Segment Open
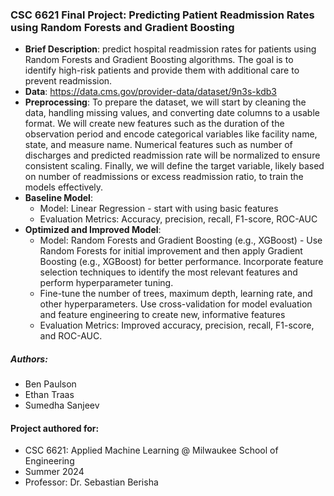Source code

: ### CSC 6621 Final Project: Predicting Patient Readmission Rates using Random Forests and Gradient Boosting 

- **Brief Description**: predict hospital readmission rates for patients using Random Forests and Gradient Boosting algorithms. The goal is to identify high-risk patients and provide them with additional care to prevent readmission.
- **Data**: https://data.cms.gov/provider-data/dataset/9n3s-kdb3
- **Preprocessing**: To prepare the dataset, we will start by cleaning the data, handling missing values, and converting date columns to a usable format. We will create new features such as the duration of the observation period and encode categorical variables like facility name, state, and measure name. Numerical features such as number of discharges and predicted readmission rate will be normalized to ensure consistent scaling. Finally, we will define the target variable, likely based on number of readmissions or excess readmission ratio, to train the models effectively.
- **Baseline Model**:
    - Model: Linear Regression - start with using basic features
    - Evaluation Metrics: Accuracy, precision, recall, F1-score, ROC-AUC
- **Optimized and Improved Model**:
    - Model: Random Forests and Gradient Boosting (e.g., XGBoost) - Use Random Forests for initial improvement and then apply Gradient Boosting (e.g., XGBoost) for better performance. Incorporate feature selection techniques to identify the most relevant features and perform hyperparameter tuning.
    - Fine-tune the number of trees, maximum depth, learning rate, and other hyperparameters. Use cross-validation for model evaluation and feature engineering to create new, informative features
    - Evaluation Metrics: Improved accuracy, precision, recall, F1-score, and ROC-AUC.


##### Authors:
- Ben Paulson
- Ethan Traas
- Sumedha Sanjeev


#### Project authored for:
- CSC 6621: Applied Machine Learning @ Milwaukee School of Engineering
- Summer 2024
- Professor: Dr. Sebastian Berisha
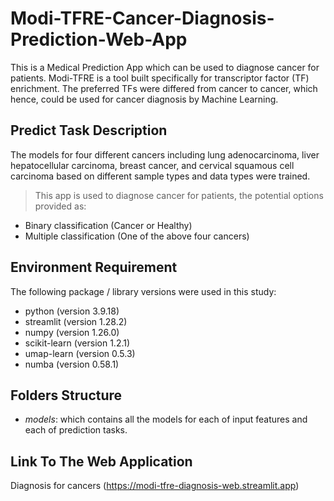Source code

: # Modi-TFRE-Cancer-Diagnosis-Prediction-Web-App

This is a Medical Prediction App which can be used to diagnose cancer for patients.
Modi-TFRE is a tool built specifically for transcriptor factor (TF) enrichment. The preferred TFs were differed from cancer to cancer, which hence, could be used for cancer diagnosis by Machine Learning. 

## Predict Task Description
The models for four different cancers including lung adenocarcinoma, liver hepatocellular carcinoma, breast cancer, and cervical squamous cell carcinoma based on different sample types and data types were trained.
> This app is used to diagnose cancer for patients, the potential options provided as:
* Binary classification (Cancer or Healthy)
* Multiple classification (One of the above four cancers)

## Environment Requirement
The following package / library versions were used in this study:
* python (version 3.9.18)
* streamlit (version 1.28.2)
* numpy (version 1.26.0)
* scikit-learn (version 1.2.1)
* umap-learn (version 0.5.3)
* numba (version 0.58.1)

## Folders Structure
* *models*: which contains all the models for each of input features and each of prediction tasks.

## Link To The Web Application
Diagnosis for cancers (https://modi-tfre-diagnosis-web.streamlit.app)

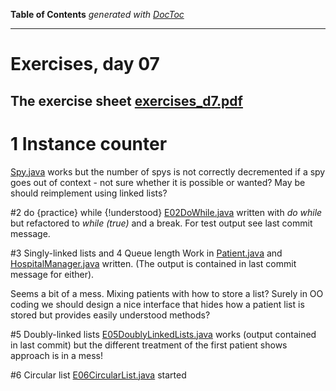 **Table of Contents**  *generated with [DocToc](http://doctoc.herokuapp.com/)*


---------------------

# Exercises, day 07

## The exercise sheet [exercises_d7.pdf](exercises_d7.pdf) 


# 1 Instance counter
[Spy.java](Spy.java) works but the number of spys is not correctly decremented if a spy goes out
of context - not sure whether it is possible or wanted? May be should reimplement using linked lists?


#2 do {practice} while {!understood}
[E02DoWhile.java](E02DoWhile.java) written with *do while* but refactored to *while (true)*
and a break. For test output see last commit message.

#3 Singly-linked lists and 4 Queue length
Work in [Patient.java](Patient.java) and  [HospitalManager.java](HospitalManager.java) written.
(The output is contained in last commit message for either). 

Seems a bit of a mess. Mixing patients with how to store a list? Surely in OO coding we should
design a nice interface that hides how a patient list is stored but provides easily understood
methods? 

#5 Doubly-linked lists
[E05DoublyLinkedLists.java](E05DoublyLinkedLists.java) works (output contained in
last commit) but the different treatment of the first patient shows approach is in a mess!

#6 Circular list
[E06CircularList.java](E06CircularList.java) started
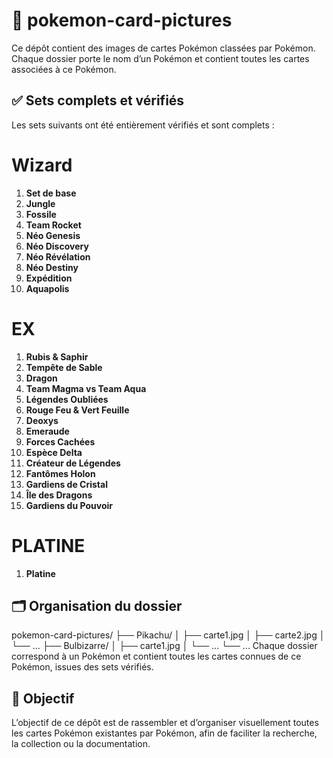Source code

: # 📁 pokemon-card-pictures

Ce dépôt contient des images de cartes Pokémon classées par Pokémon.  
Chaque dossier porte le nom d’un Pokémon et contient toutes les cartes associées à ce Pokémon.

## ✅ Sets complets et vérifiés

Les sets suivants ont été entièrement vérifiés et sont complets :

# Wizard

1. **Set de base**
2. **Jungle**
3. **Fossile**
4. **Team Rocket**
5. **Néo Genesis**
6. **Néo Discovery**
6. **Néo Révélation**
7. **Néo Destiny**
8. **Expédition**
9. **Aquapolis**

# EX

1. **Rubis & Saphir**
2. **Tempête de Sable**
3. **Dragon**
4. **Team Magma vs Team Aqua**
5. **Légendes Oubliées**
6. **Rouge Feu & Vert Feuille**
7. **Deoxys**
8. **Emeraude**
9. **Forces Cachées**
10. **Espèce Delta**
11. **Créateur de Légendes**
12. **Fantômes Holon**
13. **Gardiens de Cristal**
14. **Île des Dragons**
15. **Gardiens du Pouvoir**

# PLATINE

1. **Platine**

## 🗂️ Organisation du dossier

pokemon-card-pictures/
├── Pikachu/
│   ├── carte1.jpg
│   ├── carte2.jpg
│   └── ...
├── Bulbizarre/
│   ├── carte1.jpg
│   └── ...
└── ...
Chaque dossier correspond à un Pokémon et contient toutes les cartes connues de ce Pokémon, issues des sets vérifiés.

## 📝 Objectif

L’objectif de ce dépôt est de rassembler et d’organiser visuellement toutes les cartes Pokémon existantes par Pokémon, afin de faciliter la recherche, la collection ou la documentation.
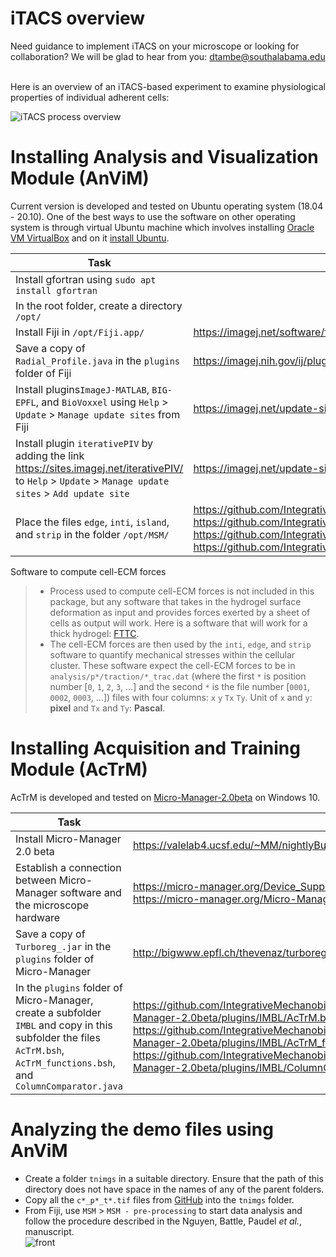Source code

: # iTACS overview

Need guidance to implement iTACS on your microscope or looking for collaboration? 
We will be glad to hear from you: dtambe@southalabama.edu<br><br>

Here is an overview of an iTACS-based experiment to examine physiological properties of individual adherent cells:

![iTACS process overview](https://user-images.githubusercontent.com/46034811/140856380-4b7b8a27-f6df-4979-9949-197b3c4e3777.png)

# Installing Analysis and Visualization Module (AnViM)

Current version is developed and tested on Ubuntu operating system (18.04 - 20.10). One of the best ways to use the software on other operating system is through virtual Ubuntu machine which involves installing [Oracle VM VirtualBox](https://www.virtualbox.org/) and on it [install Ubuntu](https://brb.nci.nih.gov/seqtools/installUbuntu.html).

| Task                                                         | Links                                                        |
| ------------------------------------------------------------ | ------------------------------------------------------------ |
| Install gfortran using `sudo apt install gfortran`           |                                                              |
| In the root folder, create a directory `/opt/`               |                                                              |
| Install Fiji in `/opt/Fiji.app/`                             | https://imagej.net/software/fiji/downloads                   |
| Save a copy of `Radial_Profile.java` in the `plugins` folder of Fiji | https://imagej.nih.gov/ij/plugins/radial-profile.html        |
| Install plugins`ImageJ-MATLAB`, `BIG-EPFL`, and `BioVoxxel` using `Help` > `Update` > `Manage update sites` from Fiji | https://imagej.net/update-sites/setup                        |
| Install plugin `iterativePIV` by adding the link https://sites.imagej.net/iterativePIV/ to `Help` > `Update` > `Manage update sites` > `Add update site` | https://imagej.net/update-sites/setup                        |
| Place the files `edge`, `inti`, `island`, and `strip` in the folder `/opt/MSM/` | https://github.com/IntegrativeMechanobiologyLaboratory/iTACS/blob/main/AnViM/opt/iTACS/MSM/edge<br />https://github.com/IntegrativeMechanobiologyLaboratory/iTACS/blob/main/AnViM/opt/iTACS/MSM/inti<br />https://github.com/IntegrativeMechanobiologyLaboratory/iTACS/blob/main/AnViM/opt/iTACS/MSM/island<br />https://github.com/IntegrativeMechanobiologyLaboratory/iTACS/blob/main/AnViM/opt/iTACS/MSM/strip |

Software to compute cell-ECM forces

> * Process used to compute cell-ECM forces is not included in this package, but any software that takes in the hydrogel surface deformation as input and provides forces exerted by a sheet of cells as output will work. Here is a software that will work for a thick hydrogel: [FTTC](https://sites.google.com/site/qingzongtseng/tfm).
> * The cell-ECM forces are then used by the `inti`, `edge`, and `strip` software to quantify mechanical stresses within the cellular cluster. These software expect the cell-ECM forces to be in `analysis/p*/traction/*_trac.dat` (where the first `*` is position number [`0`, `1`, `2`, `3`, ...] and the second `*` is the file number [`0001`, `0002`, `0003`, ...]) files with four columns: `x`   `y`  `Tx`  `Ty`. Unit of `x` and `y`: **pixel** and `Tx` and `Ty`: **Pascal**.

# Installing Acquisition and Training Module (AcTrM)

AcTrM is developed and tested on [Micro-Manager-2.0beta](https://valelab4.ucsf.edu/~MM/nightlyBuilds/2.0.0-beta/Windows) on Windows 10.  

| Task                                                         | Links                                                        |
| ------------------------------------------------------------ | ------------------------------------------------------------ |
| Install Micro-Manager 2.0 beta                               | https://valelab4.ucsf.edu/~MM/nightlyBuilds/2.0.0-beta/Windows |
| Establish a connection between Micro-Manager software and the microscope hardware | https://micro-manager.org/Device_Support<br />https://micro-manager.org/Micro-Manager_Configuration_Guide |
| Save a copy of `Turboreg_.jar` in the `plugins` folder of Micro-Manager | http://bigwww.epfl.ch/thevenaz/turboreg/                     |
| In the `plugins` folder of Micro-Manager, create a subfolder `IMBL` and copy in this subfolder the files `AcTrM.bsh`, `AcTrM_functions.bsh`, and `ColumnComparator.java` | https://github.com/IntegrativeMechanobiologyLaboratory/iTACS/blob/main/AcTrM/Micro-Manager-2.0beta/plugins/IMBL/AcTrM.bsh<br />https://github.com/IntegrativeMechanobiologyLaboratory/iTACS/blob/main/AcTrM/Micro-Manager-2.0beta/plugins/IMBL/AcTrM_functions.bsh<br />https://github.com/IntegrativeMechanobiologyLaboratory/iTACS/blob/main/AcTrM/Micro-Manager-2.0beta/plugins/IMBL/ColumnComparator.java |

# Analyzing the demo files using AnViM

* Create a folder `tnimgs` in a suitable directory. Ensure that the path of this directory does not have space in the names of any of the parent folders.
* Copy all the `c*_p*_t*.tif` files from [GitHub](https://github.com/IntegrativeMechanobiologyLaboratory/iTACS/tree/main/demo/tnimgs) into the `tnimgs` folder.
* From Fiji, use `MSM` > `MSM - pre-processing` to start data analysis and follow the procedure described in the Nguyen, Battle, Paudel *et al.*, manuscript.<br />
  ![front](https://user-images.githubusercontent.com/46034811/141379114-b5949217-93be-45fb-a5d1-767e1132cb45.png)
Segment Closed
▸ **Description of the task**
Write back word for word every line in the entries above from the one with "- Professor: Dr. Sebastian Berisha" to the one with "[Spy.java](Spy.java) works but", ends included, and none of the pictures.

▸ **Finished task**
- Professor: Dr. Sebastian Berisha
Source code

: # Modi-TFRE-Cancer-Diagnosis-Prediction-Web-App

This is a Medical Prediction App which can be used to diagnose cancer for patients.
Modi-TFRE is a tool built specifically for transcriptor factor (TF) enrichment. The preferred TFs were differed from cancer to cancer, which hence, could be used for cancer diagnosis by Machine Learning. 

## Predict Task Description
The models for four different cancers including lung adenocarcinoma, liver hepatocellular carcinoma, breast cancer, and cervical squamous cell carcinoma based on different sample types and data types were trained.
> This app is used to diagnose cancer for patients, the potential options provided as:
* Binary classification (Cancer or Healthy)
* Multiple classification (One of the above four cancers)

## Environment Requirement
The following package / library versions were used in this study:
* python (version 3.9.18)
* streamlit (version 1.28.2)
* numpy (version 1.26.0)
* scikit-learn (version 1.2.1)
* umap-learn (version 0.5.3)
* numba (version 0.58.1)

## Folders Structure
* *models*: which contains all the models for each of input features and each of prediction tasks.

## Link To The Web Application
Diagnosis for cancers (https://modi-tfre-diagnosis-web.streamlit.app)

 **Table of Contents**  *generated with [DocToc](http://doctoc.herokuapp.com/)*


---------------------

# Exercises, day 07

## The exercise sheet [exercises_d7.pdf](exercises_d7.pdf) 


# 1 Instance counter
[Spy.java](Spy.java) works but the number of spys is not correctly decremented if a spy goes out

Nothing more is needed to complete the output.